(TASK BRIEF): For each entry below, write an exact copy and leave out the images.

Stored data entries

:::

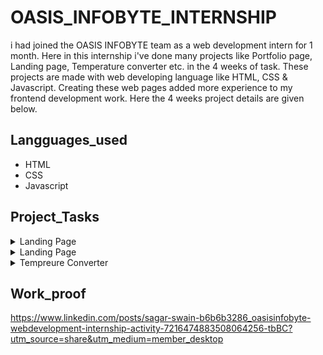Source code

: # OASIS_INFOBYTE_INTERNSHIP
   i had joined the OASIS INFOBYTE team as a web development intern for 1 month. Here in this internship i've done many projects like Portfolio page, Landing page, Temperature converter etc. in the 4 weeks of task.
 These projects are made with web developing language like HTML, CSS & Javascript. Creating these web pages added more experience to my frontend development work.
 Here the 4 weeks project details are given below.
 
## Langguages_used
- HTML
- CSS
- Javascript

## Project_Tasks
<details close>
<summary>Landing Page</summary>
  
## Overview

In this Landing page repository! This project is designed to create a modern and responsive portfolio design of me as the 1st week task Internship. The page is built with HTML, CSS, JavaScript. and aims to give the complete details of the product.

## Features

1. Personal Information : Name and Contact Details: Your name, phone number, email address, and other relevant contact information.Professional Summary: A brief introduction that highlights your career goals, strengths, and what makes you unique.
2. Resume or CVA detailed overview of your work experience, education, skills, and certifications.Key achievements and responsibilities in previous roles.
3. Work SamplesProject Examples: Demonstrations of your best work, relevant to the job or field you’re applying for.Case Studies: Detailed descriptions of specific projects, including your role, challenges, solutions, and outcomes.
Links to Online Work: For digital portfolios, links to websites, videos, articles, or other online content you’ve created.
4. Skills SectionTechnical Skills: Proficiencies in software, tools, or languages relevant to your field.Soft Skills: Interpersonal skills, teamwork, leadership, communication, etc.
5. Educational BackgroundDegrees, certifications, and relevant coursework.Institutions attended and dates of completion.


</details>
<details close>
<summary>Landing Page</summary>
  
## Overview
Vault of codes has given task to make the Internship task page which contains internship offers. In this task we had created a simple page where we created the cards where the internship offers are present & other details about internships where the user can find the complete details of these. The cards are responsive & pop up when they are selected.Apply buttons are given & HTML,CSS,Javascript are used.


## Features

1. Job Title: Clearly displayed for each internship offer.
2. Short Description: A brief overview of the role, responsibilities, and required skills.
3. Location: Where the internship will take place (e.g., Remote, New York, etc.).
4. Application Deadline: The last date to apply for the internship.
5. Apply Button: A button for each listing that leads to the detailed job description or application form.
6. Responsive Layout: The layout should adjust fluidly to different screen sizes.

</details>

<details close>
<summary>Tempreure Converter</summary>
  
## Overview
 In the 3rd week task we had created a simple Registration page where we created some placeholder like Name, E-mail, contact details etc. There's also the password section for the registration & user authentication. The register icon & terms condn icons are given to complete the registration. This is also responsive according to the user device.

## Features

1. Text Inputs: For user details like name, username, and email.
2. Password Input: Secure password field with masked input.
3. Confirm Password: To ensure the user enters the same password twice.
4. Dropdown Menus: For selecting options like gender or country.
5. Checkboxes: For terms and conditions agreement or subscribing to newsletters.
6. Radio Buttons: For selecting one option from a set, like gender.
7. Submit Button: To send the registration data to the server.
8. Organized layout using CSS Flexbox or Grid for a clean and responsive design.

</details>

## Work_proof
https://www.linkedin.com/posts/sagar-swain-b6b6b3286_oasisinfobyte-webdevelopment-internship-activity-7216474883508064256-tbBC?utm_source=share&utm_medium=member_desktop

:::

(WRITTEN ANSWER):
Source code

: # OASIS_INFOBYTE_INTERNSHIP
   i had joined the OASIS INFOBYTE team as a web development intern for 1 month. Here in this internship i've done many projects like Portfolio page, Landing page, Temperature converter etc. in the 4 weeks of task.
 These projects are made with web developing language like HTML, CSS & Javascript. Creating these web pages added more experience to my frontend development work.
 Here the 4 weeks project details are given below.
 
## Langguages_used
- HTML
- CSS
- Javascript

## Project_Tasks
<details close>
<summary>Landing Page</summary>
  
## Overview

In this Landing page repository! This project is designed to create a modern and responsive portfolio design of me as the 1st week task Internship. The page is built with HTML, CSS, JavaScript. and aims to give the complete details of the product.

## Features

1. Personal Information : Name and Contact Details: Your name, phone number, email address, and other relevant contact information.Professional Summary: A brief introduction that highlights your career goals, strengths, and what makes you unique.
2. Resume or CVA detailed overview of your work experience, education, skills, and certifications.Key achievements and responsibilities in previous roles.
3. Work SamplesProject Examples: Demonstrations of your best work, relevant to the job or field you’re applying for.Case Studies: Detailed descriptions of specific projects, including your role, challenges, solutions, and outcomes.
Links to Online Work: For digital portfolios, links to websites, videos, articles, or other online content you’ve created.
4. Skills SectionTechnical Skills: Proficiencies in software, tools, or languages relevant to your field.Soft Skills: Interpersonal skills, teamwork, leadership, communication, etc.
5. Educational BackgroundDegrees, certifications, and relevant coursework.Institutions attended and dates of completion.


</details>
<details close>
<summary>Landing Page</summary>
  
## Overview
Vault of codes has given task to make the Internship task page which contains internship offers. In this task we had created a simple page where we created the cards where the internship offers are present & other details about internships where the user can find the complete details of these. The cards are responsive & pop up when they are selected.Apply buttons are given & HTML,CSS,Javascript are used.


## Features

1. Job Title: Clearly displayed for each internship offer.
2. Short Description: A brief overview of the role, responsibilities, and required skills.
3. Location: Where the internship will take place (e.g., Remote, New York, etc.).
4. Application Deadline: The last date to apply for the internship.
5. Apply Button: A button for each listing that leads to the detailed job description or application form.
6. Responsive Layout: The layout should adjust fluidly to different screen sizes.

</details>

<details close>
<summary>Tempreure Converter</summary>
  
## Overview
 In the 3rd week task we had created a simple Registration page where we created some placeholder like Name, E-mail, contact details etc. There's also the password section for the registration & user authentication. The register icon & terms condn icons are given to complete the registration. This is also responsive according to the user device.

## Features

1. Text Inputs: For user details like name, username, and email.
2. Password Input: Secure password field with masked input.
3. Confirm Password: To ensure the user enters the same password twice.
4. Dropdown Menus: For selecting options like gender or country.
5. Checkboxes: For terms and conditions agreement or subscribing to newsletters.
6. Radio Buttons: For selecting one option from a set, like gender.
7. Submit Button: To send the registration data to the server.
8. Organized layout using CSS Flexbox or Grid for a clean and responsive design.

</details>

## Work_proof
https://www.linkedin.com/posts/sagar-swain-b6b6b3286_oasisinfobyte-webdevelopment-internship-activity-7216474883508064256-tbBC?utm_source=share&utm_medium=member_desktop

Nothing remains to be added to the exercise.